__What you will do__
Starting with the first line below, extract each line through the one that contains "- **Journal**: International", inclusive, excluding pictures.

Records excerpted from a collection:

..............................

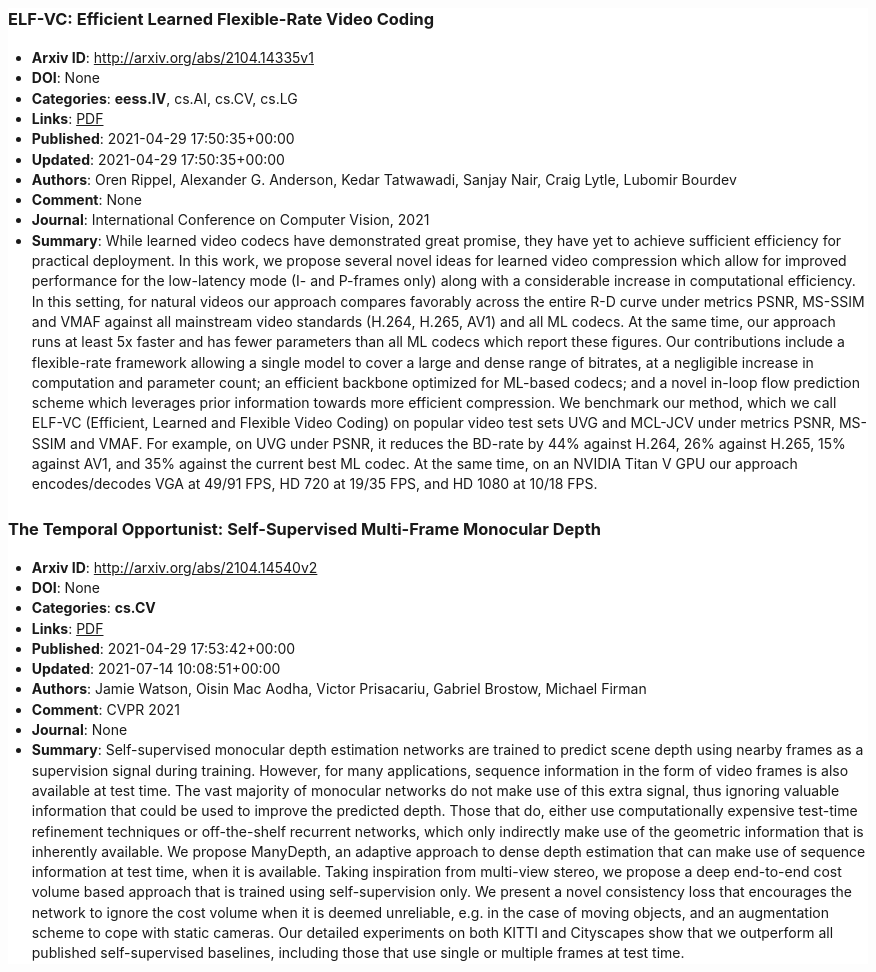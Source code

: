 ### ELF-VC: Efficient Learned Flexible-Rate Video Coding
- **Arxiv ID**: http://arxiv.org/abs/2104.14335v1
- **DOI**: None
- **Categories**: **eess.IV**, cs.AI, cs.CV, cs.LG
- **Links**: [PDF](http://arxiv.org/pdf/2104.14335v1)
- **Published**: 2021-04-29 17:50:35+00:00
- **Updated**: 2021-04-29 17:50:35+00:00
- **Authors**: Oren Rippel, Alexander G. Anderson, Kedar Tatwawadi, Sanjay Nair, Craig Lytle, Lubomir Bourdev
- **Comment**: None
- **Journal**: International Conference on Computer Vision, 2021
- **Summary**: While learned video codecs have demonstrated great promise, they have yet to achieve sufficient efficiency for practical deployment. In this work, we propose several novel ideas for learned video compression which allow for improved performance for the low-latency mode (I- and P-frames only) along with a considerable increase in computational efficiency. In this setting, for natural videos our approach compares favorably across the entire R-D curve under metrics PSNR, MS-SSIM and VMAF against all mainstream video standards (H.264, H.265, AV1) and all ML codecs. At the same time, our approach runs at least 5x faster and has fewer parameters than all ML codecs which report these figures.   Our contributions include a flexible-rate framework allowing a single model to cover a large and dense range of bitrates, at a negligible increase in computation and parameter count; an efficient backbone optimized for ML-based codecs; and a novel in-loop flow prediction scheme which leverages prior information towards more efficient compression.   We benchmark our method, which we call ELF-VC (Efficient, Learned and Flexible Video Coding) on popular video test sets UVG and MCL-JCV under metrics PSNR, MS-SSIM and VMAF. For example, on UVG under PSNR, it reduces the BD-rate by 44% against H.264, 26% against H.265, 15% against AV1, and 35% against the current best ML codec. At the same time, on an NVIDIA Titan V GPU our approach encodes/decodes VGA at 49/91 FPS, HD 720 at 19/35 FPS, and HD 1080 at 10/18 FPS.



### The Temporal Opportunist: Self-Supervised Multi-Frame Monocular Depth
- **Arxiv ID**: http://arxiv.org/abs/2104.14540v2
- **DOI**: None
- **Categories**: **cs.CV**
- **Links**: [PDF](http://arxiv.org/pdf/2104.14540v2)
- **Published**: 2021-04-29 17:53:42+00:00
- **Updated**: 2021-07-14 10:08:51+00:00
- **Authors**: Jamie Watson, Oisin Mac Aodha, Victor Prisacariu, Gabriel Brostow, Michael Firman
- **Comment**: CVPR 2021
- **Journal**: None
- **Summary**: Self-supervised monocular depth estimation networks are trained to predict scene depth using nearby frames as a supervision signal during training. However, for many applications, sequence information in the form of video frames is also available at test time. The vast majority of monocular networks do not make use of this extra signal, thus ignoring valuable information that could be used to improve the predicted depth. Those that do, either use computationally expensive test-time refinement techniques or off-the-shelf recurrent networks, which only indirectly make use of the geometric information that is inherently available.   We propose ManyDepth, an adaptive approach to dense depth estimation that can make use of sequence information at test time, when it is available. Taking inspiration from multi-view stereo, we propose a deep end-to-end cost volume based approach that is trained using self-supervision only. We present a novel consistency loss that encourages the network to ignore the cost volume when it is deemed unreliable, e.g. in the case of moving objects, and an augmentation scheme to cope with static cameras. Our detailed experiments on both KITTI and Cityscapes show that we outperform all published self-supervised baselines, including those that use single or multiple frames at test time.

..............................

__Answer box__
Source code

: ### ELF-VC: Efficient Learned Flexible-Rate Video Coding
- **Arxiv ID**: http://arxiv.org/abs/2104.14335v1
- **DOI**: None
- **Categories**: **eess.IV**, cs.AI, cs.CV, cs.LG
- **Links**: [PDF](http://arxiv.org/pdf/2104.14335v1)
- **Published**: 2021-04-29 17:50:35+00:00
- **Updated**: 2021-04-29 17:50:35+00:00
- **Authors**: Oren Rippel, Alexander G. Anderson, Kedar Tatwawadi, Sanjay Nair, Craig Lytle, Lubomir Bourdev
- **Comment**: None
- **Journal**: International Conference on Computer Vision, 2021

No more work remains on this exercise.